═══ PROVIDED ENTRIES ═══

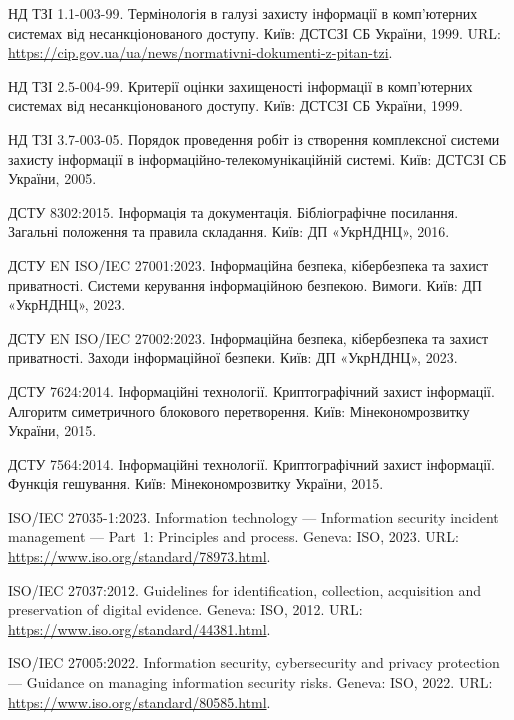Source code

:  НД ТЗІ 1.1-003-99. Термінологія в галузі захисту інформації в комп'ютерних системах від несанкціонованого доступу. Київ: ДСТСЗІ СБ України, 1999. URL: \url{https://cip.gov.ua/ua/news/normativni-dokumenti-z-pitan-tzi}.

 НД ТЗІ 2.5-004-99. Критерії оцінки захищеності інформації в комп'ютерних системах від несанкціонованого доступу. Київ: ДСТСЗІ СБ України, 1999.

 НД ТЗІ 3.7-003-05. Порядок проведення робіт із створення комплексної системи захисту інформації в інформаційно-телекомунікаційній системі. Київ: ДСТСЗІ СБ України, 2005.

 ДСТУ 8302:2015. Інформація та документація. Бібліографічне посилання. Загальні положення та правила складання. Київ: ДП «УкрНДНЦ», 2016.

 ДСТУ EN ISO/IEC 27001:2023. Інформаційна безпека, кібербезпека та захист приватності. Системи керування інформаційною безпекою. Вимоги. Київ: ДП «УкрНДНЦ», 2023.

 ДСТУ EN ISO/IEC 27002:2023. Інформаційна безпека, кібербезпека та захист приватності. Заходи інформаційної безпеки. Київ: ДП «УкрНДНЦ», 2023.

 ДСТУ 7624:2014. Інформаційні технології. Криптографічний захист інформації. Алгоритм симетричного блокового перетворення. Київ: Мінекономрозвитку України, 2015.

 ДСТУ 7564:2014. Інформаційні технології. Криптографічний захист інформації. Функція гешування. Київ: Мінекономрозвитку України, 2015.

 ISO/IEC 27035-1:2023. Information technology --- Information security incident management --- Part~1: Principles and process. Geneva: ISO, 2023. URL: \url{https://www.iso.org/standard/78973.html}.

 ISO/IEC 27037:2012. Guidelines for identification, collection, acquisition and preservation of digital evidence. Geneva: ISO, 2012. URL: \url{https://www.iso.org/standard/44381.html}.

 ISO/IEC 27005:2022. Information security, cybersecurity and privacy protection --- Guidance on managing information security risks. Geneva: ISO, 2022. URL: \url{https://www.iso.org/standard/80585.html}.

═══

Hand back the data above exactly, with no images.

_ANSWER TO THE PROBLEM_:
Source code

:  НД ТЗІ 1.1-003-99. Термінологія в галузі захисту інформації в комп'ютерних системах від несанкціонованого доступу. Київ: ДСТСЗІ СБ України, 1999. URL: \url{https://cip.gov.ua/ua/news/normativni-dokumenti-z-pitan-tzi}.

 НД ТЗІ 2.5-004-99. Критерії оцінки захищеності інформації в комп'ютерних системах від несанкціонованого доступу. Київ: ДСТСЗІ СБ України, 1999.

 НД ТЗІ 3.7-003-05. Порядок проведення робіт із створення комплексної системи захисту інформації в інформаційно-телекомунікаційній системі. Київ: ДСТСЗІ СБ України, 2005.

 ДСТУ 8302:2015. Інформація та документація. Бібліографічне посилання. Загальні положення та правила складання. Київ: ДП «УкрНДНЦ», 2016.

 ДСТУ EN ISO/IEC 27001:2023. Інформаційна безпека, кібербезпека та захист приватності. Системи керування інформаційною безпекою. Вимоги. Київ: ДП «УкрНДНЦ», 2023.

 ДСТУ EN ISO/IEC 27002:2023. Інформаційна безпека, кібербезпека та захист приватності. Заходи інформаційної безпеки. Київ: ДП «УкрНДНЦ», 2023.

 ДСТУ 7624:2014. Інформаційні технології. Криптографічний захист інформації. Алгоритм симетричного блокового перетворення. Київ: Мінекономрозвитку України, 2015.

 ДСТУ 7564:2014. Інформаційні технології. Криптографічний захист інформації. Функція гешування. Київ: Мінекономрозвитку України, 2015.

 ISO/IEC 27035-1:2023. Information technology --- Information security incident management --- Part~1: Principles and process. Geneva: ISO, 2023. URL: \url{https://www.iso.org/standard/78973.html}.

 ISO/IEC 27037:2012. Guidelines for identification, collection, acquisition and preservation of digital evidence. Geneva: ISO, 2012. URL: \url{https://www.iso.org/standard/44381.html}.

 ISO/IEC 27005:2022. Information security, cybersecurity and privacy protection --- Guidance on managing information security risks. Geneva: ISO, 2022. URL: \url{https://www.iso.org/standard/80585.html}.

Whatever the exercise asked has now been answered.